*To do*
Each line from the first line of the entries through the line holding "the saved config." is to be restated word for word; nothing else, and no picture, belongs in the answer.

*Records for the exercise*

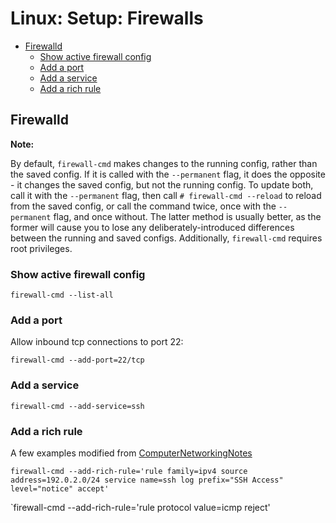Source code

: # Linux: Setup: Firewalls

<!-- vim-markdown-toc GitLab -->

* [Firewalld](#firewalld)
  * [Show active firewall config](#show-active-firewall-config)
  * [Add a port](#add-a-port)
  * [Add a service](#add-a-service)
  * [Add a rich rule](#add-a-rich-rule)

<!-- vim-markdown-toc -->

## Firewalld

**Note:**

By default, `firewall-cmd` makes changes to the running config, rather than the saved config.
If it is called with the `--permanent` flag, it does the opposite - it changes the saved
config, but not the running config. To update both, call it with the `--permanent` flag, then
call `# firewall-cmd --reload` to reload from the saved config, or call the command twice,
once with the `--permanent` flag, and once without. The latter method is usually better, as
the former will cause you to lose any deliberately-introduced differences between the running
and saved configs.
Additionally, `firewall-cmd` requires root privileges.

### Show active firewall config

`firewall-cmd --list-all`

### Add a port

Allow inbound tcp connections to port 22:

`firewall-cmd --add-port=22/tcp`

### Add a service

`firewall-cmd --add-service=ssh`

### Add a rich rule

A few examples modified from [ComputerNetworkingNotes](https://www.computernetworkingnotes.com/linux-tutorials/firewalld-rich-rules-explained-with-examples.html)

`firewall-cmd --add-rich-rule='rule family=ipv4 source address=192.0.2.0/24 service name=ssh log prefix="SSH Access" level="notice" accept'`

`firewall-cmd --add-rich-rule='rule protocol value=icmp reject'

*Solution to this problem*
Source code

: # Linux: Setup: Firewalls

<!-- vim-markdown-toc GitLab -->

* [Firewalld](#firewalld)
  * [Show active firewall config](#show-active-firewall-config)
  * [Add a port](#add-a-port)
  * [Add a service](#add-a-service)
  * [Add a rich rule](#add-a-rich-rule)

<!-- vim-markdown-toc -->

## Firewalld

**Note:**

By default, `firewall-cmd` makes changes to the running config, rather than the saved config.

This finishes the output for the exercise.